It was originally created for a people group in North Africa and has since been translated into 19 languages with 15 more in progress. Part of why MOTION uses animation to tell Bible stories is because it is easier to adapt into other languages by replacing the narrator.

Part of adapting the series into a new language involves testing the stories with the people group once the translation is complete. “What is sticking when they hear the stories? Are there any misconceptions?” Haas said. “That tells us how decent of a job we did at communicating [the story] in the script.”

It can be a rewarding process. One of the translators Sitara worked with said he learned a lot and understood the biblical message more after translating the scripts. This encouraged Sitara as this man is easily moved.

“That this seemingly stone heart, which is so consequentially Muslim, is touched is a really good thing,” she said.

Considering Jesus

Since Sitara received the final videos in December 2024, she is using them in a variety of ways, including running ads on Facebook and showing them in small group settings. Part of Sitara’s approach is to encourage natural friend groups or families to gather and learn about the stories together. If groups come to faith together, they are more likely to withstand persecution.

A discovery group of about five people gathers every three weeks to watch two episodes and discuss what the stories mean. The leader is not a believer nor are any of the participants, but they are open to watching the videos.

Since the group began meeting in December, they started by watching episodes 12 and 13 of Share the Story. These two videos focus on the birth of Jesus and how the news of his birth spread to the shepherds and wise men. This group of Muslims was surprised people started to believe in Jesus while he was a baby.

“They found it remarkable that people started to believe in Jesus also even though he was just a child,” said Sitara, who sends the videos and questions each time. “And that the priests didn’t go back to the king because they started to believe in Jesus. And then also that angels came down to the shepherds to tell them about Jesus and they started to believe in Jesus, too. So they found this remarkable that all these people started to believe in Jesus.”

The team does not receive too many responses when they run ads or share content online. It takes time to build trust.

As the team uses Share the Story to run ads, the goal is to encourage people to message the response team, but it’s challenging because they do not know who is on the other side of the screen.

“There is mistrust toward people they don’t know because there is so much distrust in society and it’s risky to talk about such things [religious topics] with a person they don’t know,” Sitara said.
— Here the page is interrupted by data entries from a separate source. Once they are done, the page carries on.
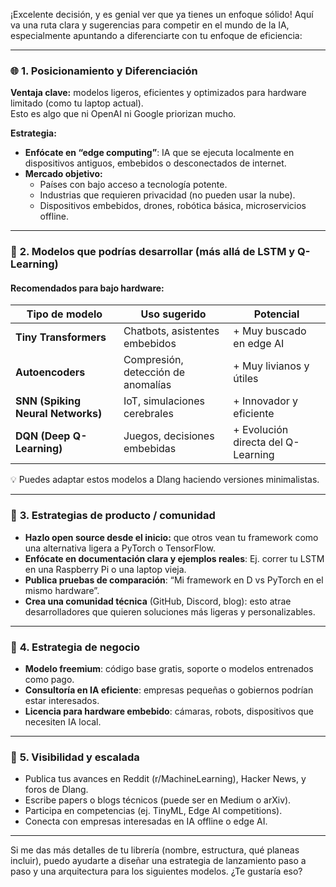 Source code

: ¡Excelente decisión, y es genial ver que ya tienes un enfoque sólido! Aquí va una ruta clara y sugerencias para competir en el mundo de la IA, especialmente apuntando a diferenciarte con tu enfoque de eficiencia:

---

### 🌐 **1. Posicionamiento y Diferenciación**

**Ventaja clave:** modelos ligeros, eficientes y optimizados para hardware limitado (como tu laptop actual).  
Esto es algo que ni OpenAI ni Google priorizan mucho.

**Estrategia:**  
- **Enfócate en “edge computing”**: IA que se ejecuta localmente en dispositivos antiguos, embebidos o desconectados de internet.
- **Mercado objetivo:**  
  - Países con bajo acceso a tecnología potente.  
  - Industrias que requieren privacidad (no pueden usar la nube).  
  - Dispositivos embebidos, drones, robótica básica, microservicios offline.

---

### 🧠 **2. Modelos que podrías desarrollar (más allá de LSTM y Q-Learning)**

#### Recomendados para bajo hardware:

| Tipo de modelo | Uso sugerido | Potencial |
|----------------|--------------|-----------|
| **Tiny Transformers** | Chatbots, asistentes embebidos | + Muy buscado en edge AI |
| **Autoencoders** | Compresión, detección de anomalías | + Muy livianos y útiles |
| **SNN (Spiking Neural Networks)** | IoT, simulaciones cerebrales | + Innovador y eficiente |
| **DQN (Deep Q-Learning)** | Juegos, decisiones embebidas | + Evolución directa del Q-Learning |

💡 Puedes adaptar estos modelos a Dlang haciendo versiones minimalistas.

---

### 🧰 **3. Estrategias de producto / comunidad**

- **Hazlo open source desde el inicio:** que otros vean tu framework como una alternativa ligera a PyTorch o TensorFlow.
- **Enfócate en documentación clara y ejemplos reales**: Ej. correr tu LSTM en una Raspberry Pi o una laptop vieja.
- **Publica pruebas de comparación**: “Mi framework en D vs PyTorch en el mismo hardware”.
- **Crea una comunidad técnica** (GitHub, Discord, blog): esto atrae desarrolladores que quieren soluciones más ligeras y personalizables.

---

### 💼 **4. Estrategia de negocio**

- **Modelo freemium**: código base gratis, soporte o modelos entrenados como pago.
- **Consultoría en IA eficiente**: empresas pequeñas o gobiernos podrían estar interesados.
- **Licencia para hardware embebido**: cámaras, robots, dispositivos que necesiten IA local.

---

### 🧭 **5. Visibilidad y escalada**

- Publica tus avances en Reddit (r/MachineLearning), Hacker News, y foros de Dlang.
- Escribe papers o blogs técnicos (puede ser en Medium o arXiv).
- Participa en competencias (ej. TinyML, Edge AI competitions).
- Conecta con empresas interesadas en IA offline o edge AI.

---

Si me das más detalles de tu librería (nombre, estructura, qué planeas incluir), puedo ayudarte a diseñar una estrategia de lanzamiento paso a paso y una arquitectura para los siguientes modelos. ¿Te gustaría eso?
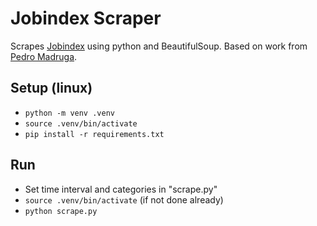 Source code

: # Jobindex Scraper

Scrapes [Jobindex](https://www.jobindex.dk/) using python and BeautifulSoup.
Based on work from [Pedro Madruga](https://github.com/pmadruga/jobindex-scraper).

## Setup (linux)

- `python -m venv .venv`
- `source .venv/bin/activate`
- `pip install -r requirements.txt`

## Run

- Set time interval and categories in "scrape.py"
- `source .venv/bin/activate` (if not done already)
- `python scrape.py`
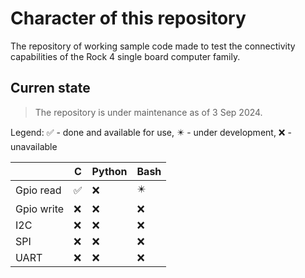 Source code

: # Character of this repository
The repository of working sample code made to test the connectivity capabilities of the Rock 4 single board computer family.


## Curren state
> The repository is under maintenance as of 3 Sep 2024.

Legend:
✅ - done and available for use,
✴️ - under development,
❌ - unavailable

|                |C                              |Python                       |Bash                       |
|----------------|-------------------------------|-----------------------------|-----------------------------|
|Gpio read       |✅|❌|✴️|
|Gpio write      |❌|❌|❌|
|I2C             |❌|❌|❌|
|SPI             |❌|❌|❌|
|UART            |❌|❌|❌|
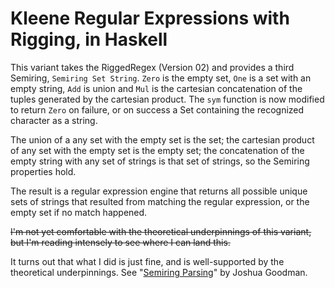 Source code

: # Kleene Regular Expressions with Rigging, in Haskell

This variant takes the RiggedRegex (Version 02) and provides a third
Semiring, `Semiring Set String`.  `Zero` is the empty set, `One` is a
set with an empty string, `Add` is union and `Mul` is the cartesian
concatenation of the tuples generated by the cartesian product.  The
`sym` function is now modified to return `Zero` on failure, or on
success a Set containing the recognized character as a string.

The union of a any set with the empty set is the set; the cartesian
product of any set with the empty set is the empty set; the
concatenation of the empty string with any set of strings is that set of
strings, so the Semiring properties hold.

The result is a regular expression engine that returns all possible
unique sets of strings that resulted from matching the regular
expression, or the empty set if no match happened.

<s>I'm not yet comfortable with the theoretical underpinnings of this 
variant, but I'm reading intensely to see where I can land this.</s>

It turns out that what I did is just fine, and is well-supported by the
theoretical underpinnings.  See "[Semiring
Parsing](https://www.aclweb.org/anthology/J99-4004.pdf)" by Joshua
Goodman.


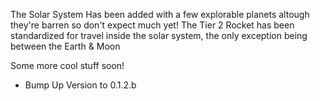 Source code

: The Solar System Has been added with a few explorable planets altough they're barren so don't expect much yet!
The Tier 2 Rocket has been standardized for travel inside the solar system, the only exception being between the Earth & Moon

Some more cool stuff soon!

- Bump Up Version to 0.1.2.b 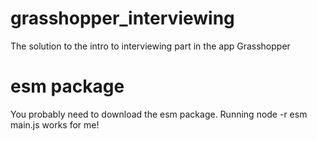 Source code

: # grasshopper_interviewing
The solution to the intro to interviewing part in the app Grasshopper
# esm package
You probably need to download the esm package. Running node -r esm main.js works for me!
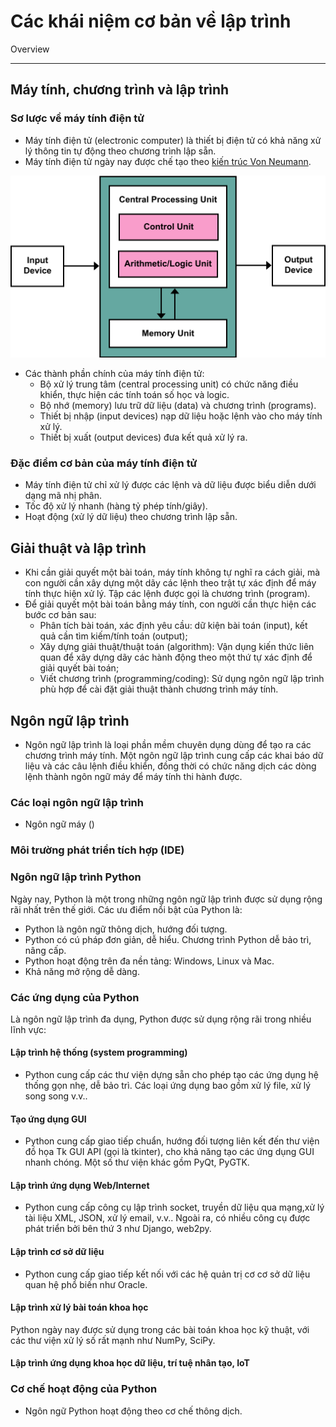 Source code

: # Các khái niệm cơ bản về lập trình

Overview

---

## Máy tính, chương trình và lập trình

### Sơ lược về máy tính điện tử

- Máy tính điện tử (electronic computer) là thiết bị điện tử có khả năng xử lý thông tin tự động theo chương trình lập sẵn.
- Máy tính điện tử ngày nay được chế tạo theo [kiến trúc Von Neumann](https://en.wikipedia.org/wiki/Von_Neumann_architecture).

[![Von Neumann architecture](img/Von_Neumann_Architecture.svg)](https://en.wikipedia.org/wiki/Von_Neumann_architecture#/media/File:Von_Neumann_Architecture.svg)

- Các thành phần chính của máy tính điện tử:
    - Bộ xử lý trung tâm (central processing unit) có chức năng điều khiển, thực hiện các tính toán số học và logic.
    - Bộ nhớ (memory) lưu trữ dữ liệu (data) và chương trình (programs).
    - Thiết bị nhập (input devices) nạp dữ liệu hoặc lệnh vào cho máy tính xử lý.
    - Thiết bị xuất (output devices) đưa kết quả xử lý ra.

### Đặc điểm cơ bản của máy tính điện tử

- Máy tính điện tử chỉ xử lý được các lệnh và dữ liệu được biểu diễn dưới dạng mã nhị phân.
- Tốc độ xử lý nhanh (hàng tỷ phép tính/giây).
- Hoạt động (xử lý dữ liệu) theo chương trình lập sẵn.

## Giải thuật và lập trình

- Khi cần giải quyết một bài toán, máy tính không tự nghĩ ra cách giải, mà con người cần xây dựng một dãy các lệnh theo trật tự xác định để máy tính thực hiện xử lý. Tập các lệnh được gọi là chương trình (program).
- Để giải quyết một bài toán bằng máy tính, con người cần thực hiện các bước cơ bản sau:
    - Phân tích bài toán, xác định yêu cầu: dữ kiện bài toán (input), kết quả cần tìm kiếm/tính toán (output);
    - Xây dựng giải thuật/thuật toán (algorithm): Vận dụng kiến thức liên quan để xây dựng dãy các hành động theo một thứ tự xác định để giải quyết bài toán;
    - Viết chương trình (programming/coding): Sử dụng ngôn ngữ lập trình phù hợp để cài đặt giải thuật thành chương trình máy tính.

## Ngôn ngữ lập trình

- Ngôn ngữ lập trình là loại phần mềm chuyên dụng dùng để tạo ra các chương trình máy tính. Một ngôn ngữ lập trình cung cấp các khai báo dữ liệu và các câu lệnh điều khiển, đồng thời có chức năng dịch các dòng lệnh thành ngôn ngữ máy để máy tính thi hành được.

### Các loại ngôn ngữ lập trình

- Ngôn ngữ máy ()

### Môi trường phát triển tích hợp (IDE)

### Ngôn ngữ lập trình Python

Ngày nay, Python là một trong những ngôn ngữ lập trình được sử dụng rộng rãi nhất trên thế giới. Các ưu điểm nổi bật của Python là:

- Python là ngôn ngữ thông dịch, hướng đối tượng.
- Python có cú pháp đơn giản, dễ hiểu. Chương trình Python dễ bảo trì, nâng cấp.
- Python hoạt động trên đa nền tảng: Windows, Linux và Mac.
- Khả năng mở rộng dễ dàng.

### Các ứng dụng của Python

Là ngôn ngữ lập trình đa dụng, Python được sử dụng rộng rãi trong nhiều lĩnh vực:

#### Lập trình hệ thống (system programming)
- Python cung cấp các thư viện dựng sẵn cho phép tạo các ứng dụng hệ thống gọn nhẹ, dễ bảo trì. Các loại ứng dụng bao gồm xử lý file, xử lý song song v.v..

#### Tạo ứng dụng GUI
- Python cung cấp giao tiếp chuẩn, hướng đối tượng liên kết đến thư viện đồ họa Tk GUI API (gọi là tkinter), cho khả năng tạo các ứng dụng GUI nhanh chóng. Một số thư viện khác gồm PyQt, PyGTK.

#### Lập trình ứng dụng Web/Internet
- Python cung cấp công cụ lập trình socket, truyền dữ liệu qua mạng,xử lý tài liệu XML, JSON, xử lý email, v.v..
Ngoài ra, có nhiều công cụ được phát triển bởi bên thứ 3 như Django, web2py.

#### Lập trình cơ sở dữ liệu

- Python cung cấp giao tiếp kết nối với các hệ quản trị cơ cơ sở dữ liệu quan hệ phổ biến như Oracle.

#### Lập trình xử lý bài toán khoa học

Python ngày nay được sử dụng trong các bài toán khoa học kỹ thuật, với các thư viện xử lý số rất mạnh như NumPy, SciPy.

#### Lập trình ứng dụng khoa học dữ liệu, trí tuệ nhân tạo, IoT

### Cơ chế hoạt động của Python

- Ngôn ngữ Python hoạt động theo cơ chế thông dịch. 
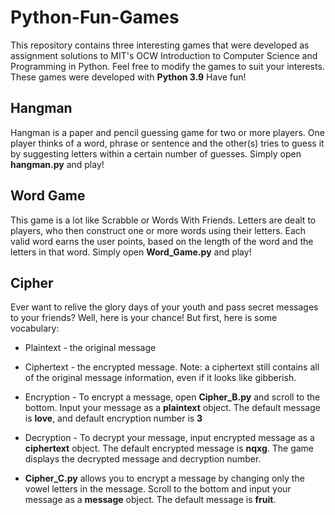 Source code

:# Python-Fun-Games
This repository contains three interesting games that were developed as assignment solutions to MIT's OCW Introduction to Computer Science and Programming in Python. Feel free to modify the games to suit your interests. These games were developed with **Python 3.9** Have fun!

## Hangman
Hangman is a paper and pencil guessing game for two or more players. One player thinks of a word, phrase or sentence and the other(s) tries to guess it by suggesting letters within a certain number of guesses. Simply open **hangman.py** and play!

## Word Game
This game is a lot like Scrabble or Words With Friends. Letters are dealt to players, who then construct one or more words using their letters. Each valid word earns the user points, based on the length of the word and the letters in that word. Simply open **Word_Game.py** and play! 

## Cipher
Ever want to relive the glory days of your youth and pass secret messages to your friends? Well, here is your chance!
But first, here is some vocabulary: 
* Plaintext - the original message 
* Ciphertext - the encrypted message. Note: a ciphertext still contains all of the original message information, even if it looks like gibberish.

* Encryption - To encrypt a message, open **Cipher_B.py** and scroll to the bottom. Input your message as a **plaintext** object. The default message is **love**, and default encryption number is **3**
* Decryption - To decrypt your message, input encrypted message as a **ciphertext** object. The default encrypted message is **nqxg**. The game displays the decrypted message and decryption number. 
* **Cipher_C.py** allows you to encrypt a message by changing only the vowel letters in the message. Scroll to the bottom and input your message as a **message** object. The default message is **fruit**.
Sitara remains hopeful. “It’s not all negative even if they don’t answer,” she said, adding that people are watching. Viewership is up on their YouTube page, and visits have increased to their website. “It’s just we don’t know exactly what happens on the other end.”

Since Sitara is seeing openness and curiosity at in-person gatherings, she sees that as representative of what is happening when people engage with the content online. Although the impact may be reduced because there is no explanation alongside it, she said. That’s why getting people in messaging conversations is the goal.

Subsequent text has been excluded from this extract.